The best way to predict the future is to invent it.
What would be my, how should I call it, spontaneous attitude towards the universe?
It’s a very dark one. The first one would have been a kind of total vanity: there is nothing, basically. I mean it quite literally. Ultimately there are just some fragments, some vanishing things. If you look at the universe, it’s just one big void. But then how do things emerge? Here I feel a kind of spontaneous affinity with quantum physics where, you know, the idea … is that the universe is a void, but a kind of a positively charged void. And then, particular things appear when the balance of the void is disturbed.

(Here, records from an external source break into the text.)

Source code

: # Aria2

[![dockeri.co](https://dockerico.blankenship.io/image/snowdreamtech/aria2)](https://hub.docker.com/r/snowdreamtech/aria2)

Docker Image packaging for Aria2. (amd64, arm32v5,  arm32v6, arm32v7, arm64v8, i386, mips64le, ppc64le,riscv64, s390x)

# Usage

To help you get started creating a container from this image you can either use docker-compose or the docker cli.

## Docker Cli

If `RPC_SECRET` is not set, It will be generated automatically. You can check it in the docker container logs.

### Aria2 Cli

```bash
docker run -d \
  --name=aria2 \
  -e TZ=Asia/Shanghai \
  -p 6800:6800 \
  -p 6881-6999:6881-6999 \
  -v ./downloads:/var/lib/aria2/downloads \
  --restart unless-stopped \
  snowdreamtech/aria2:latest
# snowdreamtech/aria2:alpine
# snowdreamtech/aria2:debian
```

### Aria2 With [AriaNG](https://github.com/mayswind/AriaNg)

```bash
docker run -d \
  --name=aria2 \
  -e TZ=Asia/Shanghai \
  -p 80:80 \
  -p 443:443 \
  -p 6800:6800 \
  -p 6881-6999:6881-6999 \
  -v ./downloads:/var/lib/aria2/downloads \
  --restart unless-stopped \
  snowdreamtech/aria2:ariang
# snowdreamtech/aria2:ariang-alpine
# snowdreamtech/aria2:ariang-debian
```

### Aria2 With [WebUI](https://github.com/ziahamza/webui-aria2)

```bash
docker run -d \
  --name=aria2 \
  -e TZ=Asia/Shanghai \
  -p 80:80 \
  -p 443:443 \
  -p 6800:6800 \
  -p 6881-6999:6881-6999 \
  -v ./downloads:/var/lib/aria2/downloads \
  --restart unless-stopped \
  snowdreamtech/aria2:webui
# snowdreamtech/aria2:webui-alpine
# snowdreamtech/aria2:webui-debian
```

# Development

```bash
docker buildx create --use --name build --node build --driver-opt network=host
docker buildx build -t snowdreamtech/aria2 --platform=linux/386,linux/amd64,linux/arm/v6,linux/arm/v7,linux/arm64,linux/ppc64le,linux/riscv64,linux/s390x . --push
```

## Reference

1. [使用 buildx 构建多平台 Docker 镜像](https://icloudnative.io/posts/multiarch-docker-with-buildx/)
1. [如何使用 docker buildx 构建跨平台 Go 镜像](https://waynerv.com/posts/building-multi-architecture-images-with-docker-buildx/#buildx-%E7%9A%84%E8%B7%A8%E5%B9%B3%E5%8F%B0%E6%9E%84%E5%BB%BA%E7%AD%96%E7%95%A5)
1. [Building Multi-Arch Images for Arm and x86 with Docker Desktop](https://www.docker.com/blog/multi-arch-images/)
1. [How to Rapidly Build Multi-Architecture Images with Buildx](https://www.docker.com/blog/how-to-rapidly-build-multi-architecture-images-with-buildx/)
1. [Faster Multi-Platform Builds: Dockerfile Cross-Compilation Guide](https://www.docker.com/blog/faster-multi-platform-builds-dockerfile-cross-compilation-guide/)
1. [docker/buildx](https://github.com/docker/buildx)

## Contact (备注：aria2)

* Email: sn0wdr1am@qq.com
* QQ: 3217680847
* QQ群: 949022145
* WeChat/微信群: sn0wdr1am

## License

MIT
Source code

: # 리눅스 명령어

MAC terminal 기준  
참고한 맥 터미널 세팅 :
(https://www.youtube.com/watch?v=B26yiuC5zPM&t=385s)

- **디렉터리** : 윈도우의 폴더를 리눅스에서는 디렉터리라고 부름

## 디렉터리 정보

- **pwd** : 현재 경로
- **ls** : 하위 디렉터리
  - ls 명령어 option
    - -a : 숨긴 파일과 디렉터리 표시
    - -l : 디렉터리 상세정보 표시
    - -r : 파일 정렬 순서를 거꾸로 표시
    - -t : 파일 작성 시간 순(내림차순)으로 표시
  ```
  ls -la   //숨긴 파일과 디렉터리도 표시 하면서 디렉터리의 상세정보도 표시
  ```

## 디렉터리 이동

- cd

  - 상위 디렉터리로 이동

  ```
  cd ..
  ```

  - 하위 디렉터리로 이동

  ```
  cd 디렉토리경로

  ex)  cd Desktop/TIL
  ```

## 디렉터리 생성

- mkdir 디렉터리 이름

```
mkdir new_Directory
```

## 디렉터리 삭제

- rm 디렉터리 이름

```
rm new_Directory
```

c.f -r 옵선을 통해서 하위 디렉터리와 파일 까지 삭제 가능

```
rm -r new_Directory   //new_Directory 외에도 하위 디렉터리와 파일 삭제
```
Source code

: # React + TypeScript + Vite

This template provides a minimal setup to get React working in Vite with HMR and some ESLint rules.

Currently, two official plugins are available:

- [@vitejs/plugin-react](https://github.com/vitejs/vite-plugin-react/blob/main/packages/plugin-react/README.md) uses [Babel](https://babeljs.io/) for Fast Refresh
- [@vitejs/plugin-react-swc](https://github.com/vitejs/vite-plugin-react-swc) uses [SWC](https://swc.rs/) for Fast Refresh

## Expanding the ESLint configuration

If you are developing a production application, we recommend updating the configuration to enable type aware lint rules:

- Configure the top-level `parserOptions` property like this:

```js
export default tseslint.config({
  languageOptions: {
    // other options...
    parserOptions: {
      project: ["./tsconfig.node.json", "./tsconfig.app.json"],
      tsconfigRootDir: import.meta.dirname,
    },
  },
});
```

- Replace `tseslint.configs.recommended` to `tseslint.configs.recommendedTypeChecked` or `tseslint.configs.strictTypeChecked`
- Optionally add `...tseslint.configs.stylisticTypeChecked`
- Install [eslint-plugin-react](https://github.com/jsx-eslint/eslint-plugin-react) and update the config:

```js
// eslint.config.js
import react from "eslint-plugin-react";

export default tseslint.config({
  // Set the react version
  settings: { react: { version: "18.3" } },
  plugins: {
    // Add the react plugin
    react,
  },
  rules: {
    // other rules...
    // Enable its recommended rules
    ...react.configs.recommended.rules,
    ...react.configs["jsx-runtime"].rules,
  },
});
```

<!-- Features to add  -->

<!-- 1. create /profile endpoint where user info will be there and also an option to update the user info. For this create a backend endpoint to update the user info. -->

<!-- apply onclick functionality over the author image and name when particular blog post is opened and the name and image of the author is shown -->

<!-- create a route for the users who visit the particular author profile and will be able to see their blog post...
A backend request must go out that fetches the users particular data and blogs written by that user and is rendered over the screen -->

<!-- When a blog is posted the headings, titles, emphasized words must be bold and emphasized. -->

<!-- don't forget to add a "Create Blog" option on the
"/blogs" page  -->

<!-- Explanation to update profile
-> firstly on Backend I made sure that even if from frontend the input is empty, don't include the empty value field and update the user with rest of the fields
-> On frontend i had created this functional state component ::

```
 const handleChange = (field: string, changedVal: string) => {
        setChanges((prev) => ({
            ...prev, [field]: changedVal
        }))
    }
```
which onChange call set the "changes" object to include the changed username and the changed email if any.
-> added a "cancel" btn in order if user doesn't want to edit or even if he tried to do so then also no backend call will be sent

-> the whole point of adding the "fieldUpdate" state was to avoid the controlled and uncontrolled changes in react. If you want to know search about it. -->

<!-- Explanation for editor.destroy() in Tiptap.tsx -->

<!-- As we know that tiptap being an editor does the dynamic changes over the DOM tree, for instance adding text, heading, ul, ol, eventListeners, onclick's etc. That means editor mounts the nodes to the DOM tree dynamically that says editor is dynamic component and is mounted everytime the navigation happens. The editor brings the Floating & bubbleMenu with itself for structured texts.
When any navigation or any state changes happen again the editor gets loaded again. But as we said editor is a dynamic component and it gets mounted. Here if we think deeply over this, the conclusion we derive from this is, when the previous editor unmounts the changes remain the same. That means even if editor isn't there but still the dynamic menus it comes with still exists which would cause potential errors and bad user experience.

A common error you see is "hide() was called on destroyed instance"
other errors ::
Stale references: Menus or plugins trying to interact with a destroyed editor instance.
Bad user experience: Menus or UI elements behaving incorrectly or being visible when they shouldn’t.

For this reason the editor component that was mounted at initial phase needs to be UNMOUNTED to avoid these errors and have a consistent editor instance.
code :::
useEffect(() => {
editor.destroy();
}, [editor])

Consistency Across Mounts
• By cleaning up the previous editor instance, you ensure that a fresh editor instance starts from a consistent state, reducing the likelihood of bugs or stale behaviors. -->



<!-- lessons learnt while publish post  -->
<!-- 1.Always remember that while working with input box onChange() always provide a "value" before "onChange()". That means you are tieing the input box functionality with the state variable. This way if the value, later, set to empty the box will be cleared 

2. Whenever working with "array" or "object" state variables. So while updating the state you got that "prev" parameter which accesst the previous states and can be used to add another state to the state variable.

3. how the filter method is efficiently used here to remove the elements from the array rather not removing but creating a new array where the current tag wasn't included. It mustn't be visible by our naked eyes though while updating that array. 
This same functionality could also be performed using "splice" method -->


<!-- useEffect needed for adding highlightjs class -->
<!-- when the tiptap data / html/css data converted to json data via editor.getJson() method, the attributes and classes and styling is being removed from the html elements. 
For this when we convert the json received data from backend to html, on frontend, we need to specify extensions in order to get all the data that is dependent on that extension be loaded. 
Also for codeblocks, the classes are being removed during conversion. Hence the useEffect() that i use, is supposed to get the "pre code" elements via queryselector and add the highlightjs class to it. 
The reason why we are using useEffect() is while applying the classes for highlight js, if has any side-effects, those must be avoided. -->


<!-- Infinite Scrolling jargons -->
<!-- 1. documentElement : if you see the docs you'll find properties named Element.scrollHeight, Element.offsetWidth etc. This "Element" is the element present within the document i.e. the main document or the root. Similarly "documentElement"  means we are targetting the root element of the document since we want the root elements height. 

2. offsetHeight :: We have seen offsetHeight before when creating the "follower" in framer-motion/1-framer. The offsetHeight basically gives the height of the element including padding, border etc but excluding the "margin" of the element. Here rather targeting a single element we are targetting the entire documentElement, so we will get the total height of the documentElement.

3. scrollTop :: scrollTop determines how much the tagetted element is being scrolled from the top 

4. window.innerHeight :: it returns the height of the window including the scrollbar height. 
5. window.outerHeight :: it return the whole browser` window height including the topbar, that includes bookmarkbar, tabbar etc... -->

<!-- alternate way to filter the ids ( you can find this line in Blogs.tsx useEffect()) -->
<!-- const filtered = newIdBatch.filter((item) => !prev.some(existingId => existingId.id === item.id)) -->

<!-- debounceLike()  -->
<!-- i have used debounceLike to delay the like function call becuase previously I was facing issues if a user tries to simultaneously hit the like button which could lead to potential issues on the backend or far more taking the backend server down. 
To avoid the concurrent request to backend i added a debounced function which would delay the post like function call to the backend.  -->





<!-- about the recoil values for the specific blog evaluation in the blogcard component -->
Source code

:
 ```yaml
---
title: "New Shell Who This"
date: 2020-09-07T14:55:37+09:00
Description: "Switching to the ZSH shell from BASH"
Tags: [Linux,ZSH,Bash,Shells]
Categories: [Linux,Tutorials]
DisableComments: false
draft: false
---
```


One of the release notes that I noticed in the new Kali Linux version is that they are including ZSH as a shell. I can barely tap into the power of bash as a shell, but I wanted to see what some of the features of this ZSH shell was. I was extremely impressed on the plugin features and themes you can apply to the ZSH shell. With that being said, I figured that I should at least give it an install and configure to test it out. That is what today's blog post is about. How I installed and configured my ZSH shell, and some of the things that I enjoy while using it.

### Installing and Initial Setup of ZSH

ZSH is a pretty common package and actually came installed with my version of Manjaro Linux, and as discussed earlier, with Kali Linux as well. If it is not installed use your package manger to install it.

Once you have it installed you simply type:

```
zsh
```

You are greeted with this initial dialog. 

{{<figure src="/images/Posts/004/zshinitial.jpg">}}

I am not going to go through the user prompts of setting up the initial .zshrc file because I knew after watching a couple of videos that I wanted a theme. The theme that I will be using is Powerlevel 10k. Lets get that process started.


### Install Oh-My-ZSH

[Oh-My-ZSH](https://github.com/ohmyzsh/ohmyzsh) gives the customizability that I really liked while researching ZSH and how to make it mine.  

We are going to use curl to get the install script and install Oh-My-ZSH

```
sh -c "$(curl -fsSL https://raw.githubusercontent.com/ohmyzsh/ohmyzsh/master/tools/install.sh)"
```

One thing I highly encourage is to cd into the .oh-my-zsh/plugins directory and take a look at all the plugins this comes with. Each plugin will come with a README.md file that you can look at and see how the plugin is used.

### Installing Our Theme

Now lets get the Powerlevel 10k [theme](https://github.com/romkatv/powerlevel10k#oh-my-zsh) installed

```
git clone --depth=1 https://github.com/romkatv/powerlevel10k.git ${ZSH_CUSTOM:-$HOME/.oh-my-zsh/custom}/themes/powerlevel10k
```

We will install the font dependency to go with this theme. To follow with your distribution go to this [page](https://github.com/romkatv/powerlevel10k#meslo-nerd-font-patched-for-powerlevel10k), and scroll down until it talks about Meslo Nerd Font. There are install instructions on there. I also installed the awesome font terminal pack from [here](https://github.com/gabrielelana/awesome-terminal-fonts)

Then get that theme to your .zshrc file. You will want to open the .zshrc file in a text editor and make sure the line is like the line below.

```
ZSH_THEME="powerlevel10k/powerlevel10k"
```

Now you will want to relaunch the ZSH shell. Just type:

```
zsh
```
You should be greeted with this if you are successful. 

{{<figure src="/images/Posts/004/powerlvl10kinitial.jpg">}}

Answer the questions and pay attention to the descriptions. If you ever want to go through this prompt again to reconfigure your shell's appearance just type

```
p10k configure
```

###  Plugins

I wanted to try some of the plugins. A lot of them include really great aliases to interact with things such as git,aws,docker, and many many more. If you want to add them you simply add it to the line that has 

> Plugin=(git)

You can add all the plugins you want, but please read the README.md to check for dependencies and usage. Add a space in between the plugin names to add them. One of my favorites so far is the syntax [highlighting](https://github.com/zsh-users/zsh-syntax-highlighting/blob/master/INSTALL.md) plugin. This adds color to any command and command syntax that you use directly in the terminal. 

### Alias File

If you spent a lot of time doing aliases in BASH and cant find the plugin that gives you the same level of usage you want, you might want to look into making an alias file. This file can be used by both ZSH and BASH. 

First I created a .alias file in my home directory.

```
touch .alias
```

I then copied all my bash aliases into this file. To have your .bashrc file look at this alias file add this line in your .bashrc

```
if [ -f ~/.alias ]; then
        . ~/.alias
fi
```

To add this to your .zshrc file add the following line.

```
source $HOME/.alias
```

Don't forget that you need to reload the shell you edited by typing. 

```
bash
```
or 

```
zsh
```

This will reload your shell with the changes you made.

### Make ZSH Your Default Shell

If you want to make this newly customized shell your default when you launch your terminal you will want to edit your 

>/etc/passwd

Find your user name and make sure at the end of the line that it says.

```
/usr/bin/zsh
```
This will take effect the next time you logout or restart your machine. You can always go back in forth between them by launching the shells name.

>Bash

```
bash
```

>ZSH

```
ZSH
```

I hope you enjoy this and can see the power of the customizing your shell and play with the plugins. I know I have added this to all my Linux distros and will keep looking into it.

And I like this idea spontaneously very much: the fact that it’s not just nothing—things are out there. It means that something went terribly wrong, that what we call creation is a kind of a cosmic imbalance, cosmic catastrophe, that things exist by mistake. And I am even ready to go to the end and to claim that the only way to counteract it is to assume the mistake and go to the end. And we have a name for this: it’s called love. Isn’t love precisely this kind of a cosmic imbalance? I was always disgusted with this notion of “I love the world,” “universal love.” I don’t like the world…. I am basically somewhere in-between “I hate the world” and “I am indifferent towards it”…. Love for me is an extremely violent act. Love is not “I love you all.” Love means: I pick out something; it’s again the structure of imbalance. Even if this something is just a small detail, a fragile individual person. I say, “I love you more than anything else”: In this quite formal sense, love is evil.